_INFORMATION SUPPLIED:_
=== Section Start ===

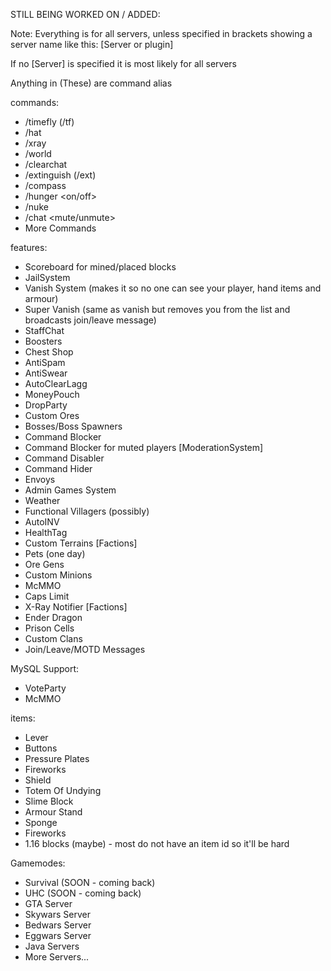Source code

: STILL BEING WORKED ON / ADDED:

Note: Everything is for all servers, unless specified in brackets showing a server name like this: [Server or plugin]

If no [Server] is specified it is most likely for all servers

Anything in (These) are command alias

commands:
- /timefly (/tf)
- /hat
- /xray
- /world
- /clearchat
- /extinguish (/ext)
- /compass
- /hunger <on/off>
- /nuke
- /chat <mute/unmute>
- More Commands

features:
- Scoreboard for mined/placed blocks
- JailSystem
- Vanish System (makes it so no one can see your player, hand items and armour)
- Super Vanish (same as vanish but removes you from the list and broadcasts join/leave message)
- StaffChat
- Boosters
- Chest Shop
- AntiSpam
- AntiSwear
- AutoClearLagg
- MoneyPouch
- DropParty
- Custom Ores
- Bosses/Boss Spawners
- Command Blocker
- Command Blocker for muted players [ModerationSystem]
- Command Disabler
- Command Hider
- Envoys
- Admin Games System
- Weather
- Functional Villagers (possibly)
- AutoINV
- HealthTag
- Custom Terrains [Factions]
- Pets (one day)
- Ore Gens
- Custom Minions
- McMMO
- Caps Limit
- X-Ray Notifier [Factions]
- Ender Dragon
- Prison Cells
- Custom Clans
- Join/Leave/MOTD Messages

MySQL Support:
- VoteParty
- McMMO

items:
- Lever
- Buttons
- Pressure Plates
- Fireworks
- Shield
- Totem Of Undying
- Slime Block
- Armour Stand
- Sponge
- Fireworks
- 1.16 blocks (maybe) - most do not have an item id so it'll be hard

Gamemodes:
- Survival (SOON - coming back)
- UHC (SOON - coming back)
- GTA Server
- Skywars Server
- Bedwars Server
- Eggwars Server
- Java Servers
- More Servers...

=== Section End ===
=== Section Start ===

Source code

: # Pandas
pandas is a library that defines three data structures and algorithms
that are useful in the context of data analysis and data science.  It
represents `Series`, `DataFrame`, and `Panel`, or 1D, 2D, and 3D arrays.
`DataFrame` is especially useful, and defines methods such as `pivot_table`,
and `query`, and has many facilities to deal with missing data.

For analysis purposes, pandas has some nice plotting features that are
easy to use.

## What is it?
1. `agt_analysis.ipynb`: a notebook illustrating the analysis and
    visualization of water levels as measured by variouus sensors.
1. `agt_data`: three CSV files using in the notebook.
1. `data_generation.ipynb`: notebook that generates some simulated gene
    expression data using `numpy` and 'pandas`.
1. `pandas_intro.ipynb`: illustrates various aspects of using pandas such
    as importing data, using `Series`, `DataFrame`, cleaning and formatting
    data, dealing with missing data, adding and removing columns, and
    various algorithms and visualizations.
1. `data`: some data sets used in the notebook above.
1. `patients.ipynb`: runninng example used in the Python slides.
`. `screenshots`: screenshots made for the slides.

=== Section End ===

_DIRECTIONS FOR THIS TASK:_ Go through the material above and output exactly the lines from the one containing "some simulated gene" through the one containing "for the slides.".

_SOLUTION:_
1. `data_generation.ipynb`: notebook that generates some simulated gene
    expression data using `numpy` and 'pandas`.
1. `pandas_intro.ipynb`: illustrates various aspects of using pandas such
    as importing data, using `Series`, `DataFrame`, cleaning and formatting
    data, dealing with missing data, adding and removing columns, and
    various algorithms and visualizations.
1. `data`: some data sets used in the notebook above.
1. `patients.ipynb`: runninng example used in the Python slides.
`. `screenshots`: screenshots made for the slides.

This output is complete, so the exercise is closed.